Author Response File: Author Response.pdf
Reviewer 2 Report
[Strengths]
• The author explored a novel visual modality of keystroke dynamics for human identification from RGB-D image sequences captured by a single RGB-D sensor.
• Author created a novel dataset dubbed KD-MultiModal (RGB/depth-images of keystroke dynamics) that contains 243.2K frames of RGB images and depth images, obtained by recording the video of hand typing via an Azure Kinect. The author will make the dataset public when the paper is published to facilitate the related study.
• Author trained a deep neural network to verify the proposed modality of keystroke biometrics.
[Weaknesses]
• Existing studies mainly depend on the key press or release events, which focus on recording the velocities of pressing and releasing different keys, the typing styles of specific keys or combinations of keys, or the pressure exerted when pressing a key. The aforementioned work is based on restricted scenario assumptions, i.e., we don't have a camera scenario for authentication. If we have a camera, why don't we just do face recognition? What is the value of the application of identity recognition for hand-based information?
• The paper only compares its work to PointLSTM. It would be more helpful to compare the paper's work with more recent research.
• Learning spatiotemporal features is a crucial component of this model. However, there is a lack of an introduction to existing spatiotemporal feature learning methods. Please provide some methods for references, such as [1], [2], [3].
[1] Two-stream convolutional networks for action recognition in videos
[2] Towards Omni-Supervised Face Alignment for Large Scale Unlabeled Videos.

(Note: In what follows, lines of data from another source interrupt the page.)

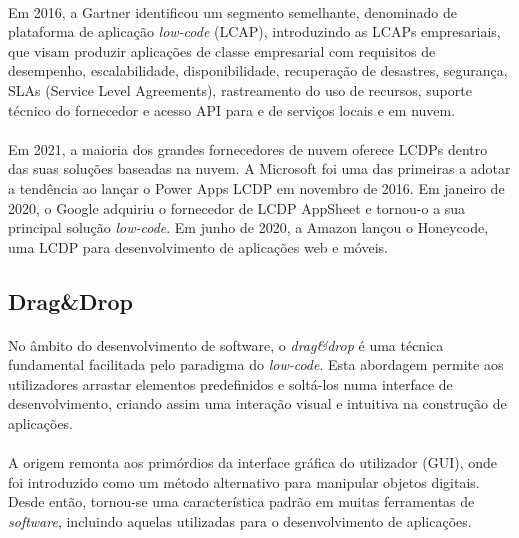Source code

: \documentclass[pdflatex,sn-mathphys-num]{sn-jnl}
\theoremstyle{thmstyleone}
\theoremstyle{thmstyletwo}
\theoremstyle{thmstylethree}
\begin{document}
\paragraph{}Em 2016, a Gartner identificou um segmento semelhante, denominado de plataforma de aplicação \textit{low-code} (LCAP), introduzindo as LCAPs empresariais, que visam produzir aplicações de classe empresarial com requisitos de desempenho, escalabilidade, disponibilidade, recuperação de desastres, segurança, SLAs (Service Level Agreements), rastreamento do uso de recursos, suporte técnico do fornecedor e acesso API para e de serviços locais e em nuvem.\cite{bib2}

\paragraph{}Em 2021, a maioria dos grandes fornecedores de nuvem oferece LCDPs dentro das suas soluções baseadas na nuvem. A Microsoft foi uma das primeiras a adotar a tendência ao lançar o Power Apps LCDP em novembro de 2016. Em janeiro de 2020, o Google adquiriu o fornecedor de LCDP AppSheet e tornou-o a sua principal solução \textit{low-code}. Em junho de 2020, a Amazon lançou o Honeycode, uma LCDP para desenvolvimento de aplicações web e móveis.\cite{bib2}




\subsection{Drag\&Drop}\label{}


\paragraph{}No âmbito do desenvolvimento de software, o \textit{drag\&drop} é uma técnica fundamental facilitada pelo paradigma do \textit{low-code}. Esta abordagem permite aos utilizadores arrastar elementos predefinidos e soltá-los numa interface de desenvolvimento, criando assim uma interação visual e intuitiva na construção de aplicações.

\paragraph{}A origem remonta aos primórdios da interface gráfica do utilizador (GUI), onde foi introduzido como um método alternativo para manipular objetos digitais. Desde então, tornou-se uma característica padrão em muitas ferramentas de \textit{software}, incluindo aquelas utilizadas para o desenvolvimento de aplicações.
\end{document}
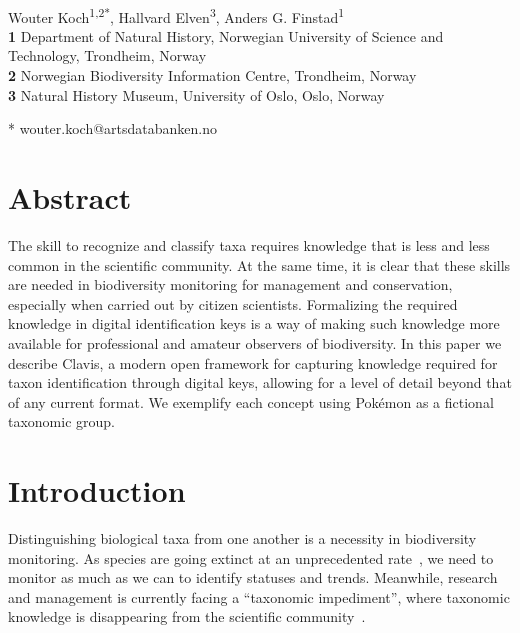 \documentclass[10pt,letterpaper]{article}
\begin{document}
\vspace*{0.2in}

\begin{flushleft}
{\Large
\textbf{}
}
\newline
\\
Wouter Koch\textsuperscript{1,2*},
Hallvard Elven\textsuperscript{3},
Anders G. Finstad\textsuperscript{1}
\\
\bigskip
\textbf{1} Department of Natural History, Norwegian University of Science and Technology, Trondheim, Norway
\\
\textbf{2} Norwegian Biodiversity Information Centre, Trondheim, Norway
\\
\textbf{3} Natural History Museum, University of Oslo, Oslo, Norway
\\
\bigskip

* wouter.koch@artsdatabanken.no

\end{flushleft}
\section*{
Abstract
}
The skill to recognize and classify taxa requires knowledge that is less and less common in the scientific community. At the same time, it is clear that these skills are needed in biodiversity monitoring for management and conservation, especially when carried out by citizen scientists. Formalizing the required knowledge in digital identification keys is a way of making such knowledge more available for professional and amateur observers of biodiversity. In this paper we describe Clavis, a modern open framework for capturing knowledge required for taxon identification through digital keys, allowing for a level of detail beyond that of any current format. We exemplify each concept using Pokémon as a fictional taxonomic group.
\section*{
Introduction
}
Distinguishing biological taxa from one another is a necessity in biodiversity monitoring. As species are going extinct at an unprecedented rate~\cite{Ceballos2015, Johnson2017}, we need to monitor as much as we can to identify statuses and trends. Meanwhile, research and management is currently facing a ``taxonomic impediment'', where taxonomic knowledge is disappearing from the scientific community~\cite{Engel2021}.
\end{document}
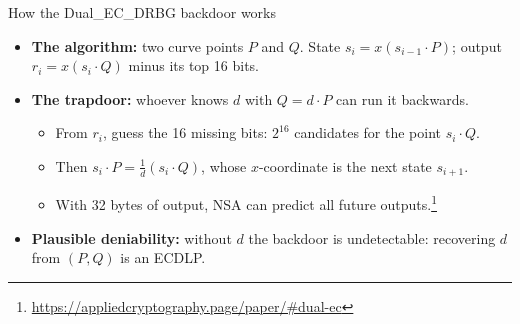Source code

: \ifdefined\PRESENTATION\else\PassOptionsToClass{handout}{beamer}\fi\documentclass[aspectratio=169, lualatex]{beamer}
\begin{document}
\begin{frame}{How the Dual\_EC\_DRBG backdoor works}
	\begin{itemize}[<+->]
		\item \textbf{The algorithm:} two curve points $P$ and $Q$. State $s_i = x(s_{i-1} \cdot P)$; output $r_i = x(s_i \cdot Q)$ minus its top 16 bits.
		\item \textbf{The trapdoor:} whoever knows $d$ with $Q = d \cdot P$ can run it backwards.
		      \begin{itemize}
			      \item From $r_i$, guess the 16 missing bits: $2^{16}$ candidates for the point $s_i \cdot Q$.
			      \item Then $s_i \cdot P = \frac{1}{d}(s_i \cdot Q)$, whose $x$-coordinate is the next state $s_{i+1}$.
			      \item With 32 bytes of output, NSA can predict all future outputs.\footnote{\url{https://appliedcryptography.page/paper/\#dual-ec}}
		      \end{itemize}
		\item \textbf{Plausible deniability:} without $d$ the backdoor is undetectable: recovering $d$ from $(P, Q)$ is an ECDLP.
	\end{itemize}
\end{frame}
\end{document}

[3] Stm: Spatiotemporal and motion encoding for action recognition
Concerns about the writing. Please take a close look at the entire manuscript. For example, (1). ‘ROI of keboard and hand’ in Figure 3.
Author Response
We would like to thank you for the positive evaluation of our work as well as for the detailed comments and suggestions that helped improving our paper. Please refer to the attached responses to your comment.
Author Response File: Author Response.pdf
Reviewer 3 Report
This paper discussed a visual modality of keystroke biometrics for human identification using a single RGB-D sensor. The authors create a dataset that contains 243.2K frames of RGB images and depth images, obtained by recording the video of hand typing with a single RGB-D sensor. Deep neural networks are adopted to learn features from different data representations, including RGB-KD-Net, D-KD-Net and RGBD-KD-Net. The results show that RGB-D is more accurate in distinguishing individuals than RGB and point clouds. This work is interesting for using keystroke biometrics for human identification. There are two questions about the work.
1. For ROI extraction, there is a RGB-D sensor to capture the images, how do not use the deepth information to get the keybord and hand area directly?
2. For spetiotemporal sequences, how many frames is more suitable for the identification network.
Author Response
We would like to thank you for the positive evaluation of our work as well as for the detailed comments and suggestions that helped improving our paper. Please refer to the attached responses to your comment.
Author Response File: Author Response.pdf
Round 2
Reviewer 2 Report
The author addressed all my concerns.